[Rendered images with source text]
______

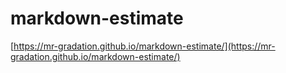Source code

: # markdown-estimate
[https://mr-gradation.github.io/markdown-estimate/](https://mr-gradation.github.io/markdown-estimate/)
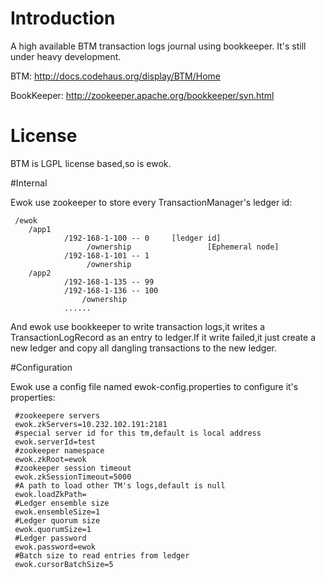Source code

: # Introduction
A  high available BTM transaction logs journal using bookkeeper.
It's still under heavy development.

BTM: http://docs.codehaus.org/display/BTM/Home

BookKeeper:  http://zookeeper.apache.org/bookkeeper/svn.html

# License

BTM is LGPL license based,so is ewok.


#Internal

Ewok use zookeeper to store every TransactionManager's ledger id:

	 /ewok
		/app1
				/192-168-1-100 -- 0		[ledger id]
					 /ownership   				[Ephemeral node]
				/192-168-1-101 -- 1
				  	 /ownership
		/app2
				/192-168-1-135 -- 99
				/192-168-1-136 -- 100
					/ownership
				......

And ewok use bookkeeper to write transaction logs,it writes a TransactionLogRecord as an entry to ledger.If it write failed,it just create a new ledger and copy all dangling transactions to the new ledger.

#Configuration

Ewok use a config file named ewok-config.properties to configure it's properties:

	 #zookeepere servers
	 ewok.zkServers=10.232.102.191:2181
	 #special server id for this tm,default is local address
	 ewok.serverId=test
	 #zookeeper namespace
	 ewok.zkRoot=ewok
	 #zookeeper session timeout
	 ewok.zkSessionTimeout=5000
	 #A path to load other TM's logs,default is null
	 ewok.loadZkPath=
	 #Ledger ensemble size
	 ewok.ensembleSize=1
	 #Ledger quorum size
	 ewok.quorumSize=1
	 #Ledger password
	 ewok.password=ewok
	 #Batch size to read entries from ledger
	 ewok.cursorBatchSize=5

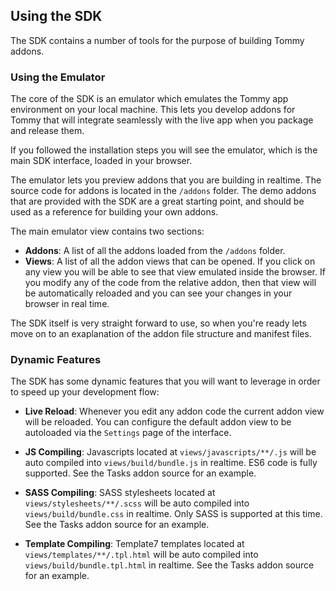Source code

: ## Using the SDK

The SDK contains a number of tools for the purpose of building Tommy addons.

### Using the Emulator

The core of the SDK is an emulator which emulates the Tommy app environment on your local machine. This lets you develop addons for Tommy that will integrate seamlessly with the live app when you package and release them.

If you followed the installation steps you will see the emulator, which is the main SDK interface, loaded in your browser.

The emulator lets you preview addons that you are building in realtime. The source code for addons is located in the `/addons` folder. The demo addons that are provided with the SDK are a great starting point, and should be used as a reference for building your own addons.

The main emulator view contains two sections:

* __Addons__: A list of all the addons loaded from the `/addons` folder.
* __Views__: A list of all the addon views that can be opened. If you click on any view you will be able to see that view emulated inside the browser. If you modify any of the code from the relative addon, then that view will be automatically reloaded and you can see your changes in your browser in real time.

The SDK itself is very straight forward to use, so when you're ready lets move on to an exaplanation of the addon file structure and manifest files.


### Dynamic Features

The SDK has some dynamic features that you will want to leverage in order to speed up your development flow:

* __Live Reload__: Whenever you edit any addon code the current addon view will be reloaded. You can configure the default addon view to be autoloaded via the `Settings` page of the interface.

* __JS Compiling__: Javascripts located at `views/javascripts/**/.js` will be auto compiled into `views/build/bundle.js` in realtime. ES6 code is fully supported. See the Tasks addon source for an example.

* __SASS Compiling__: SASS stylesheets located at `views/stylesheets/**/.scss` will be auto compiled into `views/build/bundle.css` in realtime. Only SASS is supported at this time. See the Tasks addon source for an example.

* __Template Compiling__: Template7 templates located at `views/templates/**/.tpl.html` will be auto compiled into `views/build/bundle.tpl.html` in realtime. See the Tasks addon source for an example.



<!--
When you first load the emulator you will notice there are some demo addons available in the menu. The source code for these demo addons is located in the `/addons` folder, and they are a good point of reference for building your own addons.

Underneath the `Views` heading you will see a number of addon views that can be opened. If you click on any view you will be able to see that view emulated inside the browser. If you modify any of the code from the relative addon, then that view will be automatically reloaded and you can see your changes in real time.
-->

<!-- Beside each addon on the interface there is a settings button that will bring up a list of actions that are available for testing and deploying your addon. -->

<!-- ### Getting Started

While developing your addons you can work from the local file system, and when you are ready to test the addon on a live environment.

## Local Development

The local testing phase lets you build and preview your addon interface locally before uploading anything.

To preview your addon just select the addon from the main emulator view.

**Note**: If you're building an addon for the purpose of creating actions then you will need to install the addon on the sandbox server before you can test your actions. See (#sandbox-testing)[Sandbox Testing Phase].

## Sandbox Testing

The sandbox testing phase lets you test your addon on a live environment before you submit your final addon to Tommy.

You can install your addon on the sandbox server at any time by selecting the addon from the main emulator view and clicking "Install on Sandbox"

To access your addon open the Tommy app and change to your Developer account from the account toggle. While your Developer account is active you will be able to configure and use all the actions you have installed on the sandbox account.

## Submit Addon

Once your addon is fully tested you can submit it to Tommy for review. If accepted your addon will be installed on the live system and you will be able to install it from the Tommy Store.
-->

______

- [Exercise objective]: Please repeat every record exactly as it stands, leaving out any pictures.

- [Solution for this task]:
Source code

: # markdown-estimate
[https://mr-gradation.github.io/markdown-estimate/](https://mr-gradation.github.io/markdown-estimate/)
Source code

: # Introduction
A  high available BTM transaction logs journal using bookkeeper.
It's still under heavy development.

BTM: http://docs.codehaus.org/display/BTM/Home

BookKeeper:  http://zookeeper.apache.org/bookkeeper/svn.html

# License

BTM is LGPL license based,so is ewok.


#Internal

Ewok use zookeeper to store every TransactionManager's ledger id:

	 /ewok
		/app1
				/192-168-1-100 -- 0		[ledger id]
					 /ownership   				[Ephemeral node]
				/192-168-1-101 -- 1
				  	 /ownership
		/app2
				/192-168-1-135 -- 99
				/192-168-1-136 -- 100
					/ownership
				......

And ewok use bookkeeper to write transaction logs,it writes a TransactionLogRecord as an entry to ledger.If it write failed,it just create a new ledger and copy all dangling transactions to the new ledger.

#Configuration

Ewok use a config file named ewok-config.properties to configure it's properties:

	 #zookeepere servers
	 ewok.zkServers=10.232.102.191:2181
	 #special server id for this tm,default is local address
	 ewok.serverId=test
	 #zookeeper namespace
	 ewok.zkRoot=ewok
	 #zookeeper session timeout
	 ewok.zkSessionTimeout=5000
	 #A path to load other TM's logs,default is null
	 ewok.loadZkPath=
	 #Ledger ensemble size
	 ewok.ensembleSize=1
	 #Ledger quorum size
	 ewok.quorumSize=1
	 #Ledger password
	 ewok.password=ewok
	 #Batch size to read entries from ledger
	 ewok.cursorBatchSize=5

Source code

: ## Using the SDK

The SDK contains a number of tools for the purpose of building Tommy addons.

### Using the Emulator

The core of the SDK is an emulator which emulates the Tommy app environment on your local machine. This lets you develop addons for Tommy that will integrate seamlessly with the live app when you package and release them.

If you followed the installation steps you will see the emulator, which is the main SDK interface, loaded in your browser.

The emulator lets you preview addons that you are building in realtime. The source code for addons is located in the `/addons` folder. The demo addons that are provided with the SDK are a great starting point, and should be used as a reference for building your own addons.

The main emulator view contains two sections:

* __Addons__: A list of all the addons loaded from the `/addons` folder.
* __Views__: A list of all the addon views that can be opened. If you click on any view you will be able to see that view emulated inside the browser. If you modify any of the code from the relative addon, then that view will be automatically reloaded and you can see your changes in your browser in real time.

The SDK itself is very straight forward to use, so when you're ready lets move on to an exaplanation of the addon file structure and manifest files.


### Dynamic Features

The SDK has some dynamic features that you will want to leverage in order to speed up your development flow:

* __Live Reload__: Whenever you edit any addon code the current addon view will be reloaded. You can configure the default addon view to be autoloaded via the `Settings` page of the interface.

* __JS Compiling__: Javascripts located at `views/javascripts/**/.js` will be auto compiled into `views/build/bundle.js` in realtime. ES6 code is fully supported. See the Tasks addon source for an example.

* __SASS Compiling__: SASS stylesheets located at `views/stylesheets/**/.scss` will be auto compiled into `views/build/bundle.css` in realtime. Only SASS is supported at this time. See the Tasks addon source for an example.

* __Template Compiling__: Template7 templates located at `views/templates/**/.tpl.html` will be auto compiled into `views/build/bundle.tpl.html` in realtime. See the Tasks addon source for an example.



<!--
When you first load the emulator you will notice there are some demo addons available in the menu. The source code for these demo addons is located in the `/addons` folder, and they are a good point of reference for building your own addons.

Underneath the `Views` heading you will see a number of addon views that can be opened. If you click on any view you will be able to see that view emulated inside the browser. If you modify any of the code from the relative addon, then that view will be automatically reloaded and you can see your changes in real time.
-->

<!-- Beside each addon on the interface there is a settings button that will bring up a list of actions that are available for testing and deploying your addon. -->

<!-- ### Getting Started

While developing your addons you can work from the local file system, and when you are ready to test the addon on a live environment.

## Local Development

The local testing phase lets you build and preview your addon interface locally before uploading anything.

To preview your addon just select the addon from the main emulator view.

**Note**: If you're building an addon for the purpose of creating actions then you will need to install the addon on the sandbox server before you can test your actions. See (#sandbox-testing)[Sandbox Testing Phase].

## Sandbox Testing

The sandbox testing phase lets you test your addon on a live environment before you submit your final addon to Tommy.

You can install your addon on the sandbox server at any time by selecting the addon from the main emulator view and clicking "Install on Sandbox"

To access your addon open the Tommy app and change to your Developer account from the account toggle. While your Developer account is active you will be able to configure and use all the actions you have installed on the sandbox account.

## Submit Addon

Once your addon is fully tested you can submit it to Tommy for review. If accepted your addon will be installed on the live system and you will be able to install it from the Tommy Store.
-->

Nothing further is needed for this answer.